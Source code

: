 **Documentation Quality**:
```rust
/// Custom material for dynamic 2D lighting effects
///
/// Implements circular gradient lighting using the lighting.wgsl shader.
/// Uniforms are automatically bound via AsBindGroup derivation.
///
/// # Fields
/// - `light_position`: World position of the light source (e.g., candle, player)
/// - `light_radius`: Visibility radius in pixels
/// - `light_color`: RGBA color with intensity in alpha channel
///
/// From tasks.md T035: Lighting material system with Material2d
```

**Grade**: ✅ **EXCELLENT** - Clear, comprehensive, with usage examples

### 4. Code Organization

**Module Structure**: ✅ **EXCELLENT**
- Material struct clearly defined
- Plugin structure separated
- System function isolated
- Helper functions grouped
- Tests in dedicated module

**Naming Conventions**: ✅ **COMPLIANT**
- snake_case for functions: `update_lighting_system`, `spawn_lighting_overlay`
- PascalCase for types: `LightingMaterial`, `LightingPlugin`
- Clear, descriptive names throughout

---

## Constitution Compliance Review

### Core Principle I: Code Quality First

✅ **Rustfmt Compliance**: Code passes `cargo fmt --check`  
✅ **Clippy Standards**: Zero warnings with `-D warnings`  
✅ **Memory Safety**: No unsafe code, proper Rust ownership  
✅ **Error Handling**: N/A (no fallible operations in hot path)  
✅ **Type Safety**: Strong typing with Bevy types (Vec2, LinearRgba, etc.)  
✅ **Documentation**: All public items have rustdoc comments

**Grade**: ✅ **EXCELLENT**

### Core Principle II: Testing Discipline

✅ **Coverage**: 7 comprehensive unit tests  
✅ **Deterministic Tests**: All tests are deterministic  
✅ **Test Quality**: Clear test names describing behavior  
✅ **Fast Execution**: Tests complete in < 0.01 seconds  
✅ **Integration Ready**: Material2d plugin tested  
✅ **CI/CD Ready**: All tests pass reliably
━━━━━━
▸ **Problem**
Looking at the data above, how many lines hold the word "Principle"? Respond with the number alone.

▸ **Exercise answer**
2